One of the key concepts being developed under the NextGen paradigm shift is the “virtual tower.” What this means is that in the future, an airport that needs control tower services might not have to have a tall structure on-site, staffed with air traffic controllers. Instead, thanks to much-improved sensors and communications, those functions could be performed elsewhere, relying on visual and other data from the airport itself. Thus, relatively low-activity tower functions might be provided from one location for multiple smaller airports. Or all tower functions for the airports in a particular region could be co-located in that region’s TRACON. Two recent developments suggest movement in those directions.

The first comes from Sweden, courtesy of the March 2009 issue of CANSO News. Swedish ANSP LFV that month carried out the first test of a virtual tower operation, directing the landing of a Swedish Coastguard aircraft at Angelholm airport from a control room at Malmo airport, 100 km. away. The technology, which involves nine high-resolution cameras at the remote airport (including one with zoom capability), was developed for LFV by Saab Group. A planned upgrade will enable the controller to track and label objects on the screen (in addition to having a panoramic visual display). This demonstration was the beginning of a three-year proof-of-concept project on the “remote tower” concept, as it is called in Sweden. LFV is particularly interested in this approach, since the country has a large number of isolated airports, which are costly to staff (and at which the controllers may feel isolated).

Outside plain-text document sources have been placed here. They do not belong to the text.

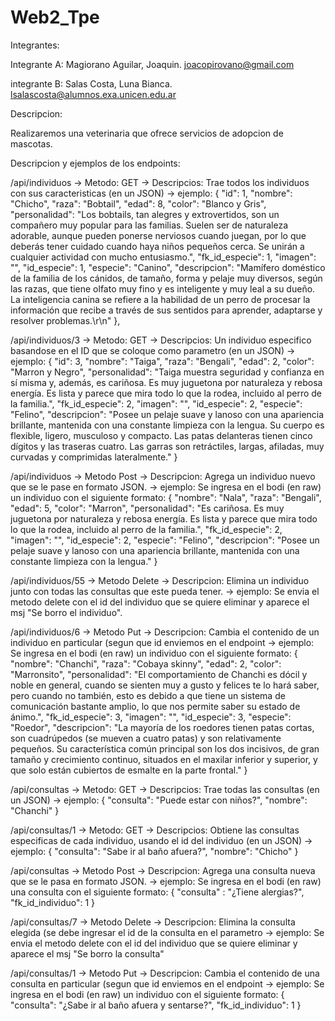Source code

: # Web2_Tpe

Integrantes: 

Integrante A: Magiorano Aguilar, Joaquin. joacopirovano@gmail.com

integrante B: Salas Costa, Luna Bianca. lsalascosta@alumnos.exa.unicen.edu.ar

Descripcion:

Realizaremos una veterinaria que ofrece servicios de adopcion de mascotas.

Descripcion y ejemplos de los endpoints:

/api/individuos -> Metodo: GET
                -> Descripcios: Trae todos los individuos con sus caracteristicas (en un JSON)
                -> ejemplo:  {  "id": 1,
                                "nombre": "Chicho",
                                "raza": "Bobtail",
                                "edad": 8,
                                "color": "Blanco y Gris",
                                "personalidad": "Los bobtails, tan alegres y extrovertidos, son un compañero muy popular para las familias. Suelen ser de naturaleza adorable, aunque pueden ponerse nerviosos cuando juegan, por lo que deberás tener cuidado cuando haya niños pequeños cerca. Se unirán a cualquier actividad con mucho entusiasmo.",
                                "fk_id_especie": 1,
                                "imagen": "",
                                "id_especie": 1,
                                "especie": "Canino",
                                "descripcion": "Mamífero doméstico de la familia de los cánidos, de tamaño, forma y pelaje muy diversos, según las razas, que tiene olfato muy fino y es inteligente y muy leal a su dueño. La inteligencia canina se refiere a la habilidad de un perro de procesar la información que recibe a través de sus sentidos para aprender, adaptarse y resolver problemas.\r\n"
                            },

/api/individuos/3 -> Metodo: GET
                -> Descripcios: Un individuo especifico basandose en el ID que se coloque como parametro (en un JSON)
                -> ejemplo:  {    "id": 3,
                                  "nombre": "Taiga",
                                  "raza": "Bengali",
                                  "edad": 2,
                                  "color": "Marron y Negro",
                                  "personalidad": "Taiga muestra seguridad y confianza en sí misma y, además, es cariñosa. Es muy juguetona por naturaleza y rebosa energía. Es lista y parece que mira todo lo que la rodea, incluido al perro de la familia.",
                                  "fk_id_especie": 2,
                                  "imagen": "",
                                  "id_especie": 2,
                                  "especie": "Felino",
                                  "descripcion": "Posee un pelaje suave y lanoso con una apariencia brillante, mantenida con una constante limpieza con la lengua. Su cuerpo es flexible, ligero, musculoso y compacto. Las patas delanteras tienen cinco dígitos y las traseras cuatro. Las garras son retráctiles, largas, afiladas, muy curvadas y comprimidas lateralmente."
                              }

/api/individuos -> Metodo Post
                -> Descripcion: Agrega un individuo nuevo que se le pase en formato JSON.
                -> ejemplo: Se ingresa en el bodi (en raw) un individuo con el siguiente formato:
                                      {
                                  "nombre": "Nala",
                                  "raza": "Bengali",
                                  "edad": 5,
                                  "color": "Marron",
                                  "personalidad": "Es cariñosa. Es muy juguetona por naturaleza y rebosa energía. Es lista y parece que mira todo lo que la rodea, incluido al perro de la familia.",
                                  "fk_id_especie": 2,
                                  "imagen": "",
                                  "id_especie": 2,
                                  "especie": "Felino",
                                  "descripcion": "Posee un pelaje suave y lanoso con una apariencia brillante, mantenida con una constante limpieza con la lengua."
                              }

/api/individuos/55 -> Metodo Delete
                -> Descripcion: Elimina un individuo junto con todas las consultas que este pueda tener.
                -> ejemplo: Se envia el metodo delete con el id del individuo que se quiere eliminar y aparece el msj "Se borro el individuo".
                
/api/individuos/6 -> Metodo Put
                -> Descripcion: Cambia el contenido de un individuo en particular (segun que id enviemos en el endpoint
                -> ejemplo: Se ingresa en el bodi (en raw) un individuo con el siguiente formato:
                                      {
                                              "nombre": "Chanchi",
                                              "raza": "Cobaya skinny",
                                              "edad": 2,
                                              "color": "Marronsito",
                                              "personalidad": "El comportamiento de Chanchi es dócil y noble en general, cuando se sienten muy a gusto y felices te lo hará saber, pero cuando no también, esto es debido a que tiene un sistema de comunicación bastante amplio, lo que nos permite saber su estado de ánimo.",
                                              "fk_id_especie": 3,
                                              "imagen": "",
                                              "id_especie": 3,
                                              "especie": "Roedor",
                                              "descripcion": "La mayoría de los roedores tienen patas cortas, son cuadrúpedos (se mueven a cuatro patas) y son relativamente pequeños. Su característica común principal son los dos incisivos, de gran tamaño y crecimiento continuo, situados en el maxilar inferior y superior, y que solo están cubiertos de esmalte en la parte frontal."
                                          }





/api/consultas -> Metodo: GET
                -> Descripcios: Trae todas las consultas (en un JSON)
                -> ejemplo:  {
                                  "consulta": "Puede estar con niños?",
                                  "nombre": "Chanchi"
                              }

/api/consultas/1 -> Metodo: GET
                -> Descripcios: Obtiene las consultas especificas de cada individuo, usando el id del individuo (en un JSON)
                -> ejemplo:  {
                                    "consulta": "Sabe ir al baño afuera?",
                                    "nombre": "Chicho"
                                }

/api/consultas -> Metodo Post
                -> Descripcion: Agrega una consulta nueva que se le pasa en formato JSON.
                -> ejemplo: Se ingresa en el bodi (en raw) una consulta con el siguiente formato:
                                      {
                                              "consulta" : "¿Tiene alergias?",
                                              "fk_id_individuo": 1
                                          }

/api/consultas/7 -> Metodo Delete
                -> Descripcion: Elimina la consulta elegida (se debe ingresar el id de la consulta en el parametro
                -> ejemplo: Se envia el metodo delete con el id del individuo que se quiere eliminar y aparece el msj "Se borro la consulta"

/api/consultas/1 -> Metodo Put
                -> Descripcion: Cambia el contenido de una consulta en particular (segun que id enviemos en el endpoint
                -> ejemplo: Se ingresa en el bodi (en raw) un individuo con el siguiente formato:
                                      {
                                          "consulta": "¿Sabe ir al baño afuera y sentarse?",
                                          "fk_id_individuo": 1
                                      }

Closer to home, a step toward a virtual tower is under review by the FAA for the Aspen-Pitkin County Airport in Colorado. Because of its high altitude and short runway, on hot summer days, planes face weight restrictions that often mean they cannot carry a full passenger load. (In 2008, 11,774 seats could not be sold, due to such restrictions.) Hence, the airport is studying a runway extension, most likely of 1,000 feet. But its current 42-foot control tower is already not in compliance with today’s FAA line-of-sight requirements. Building a tower high enough for the longer runway could mean a $20 million project for a tower up to 188 feet tall.

Or-possibly-it could mean equipping the runway with a camera system that permits operations to continue from the existing tower. An early-May story in the Aspen Daily News reported that an FAA decision is expected by June.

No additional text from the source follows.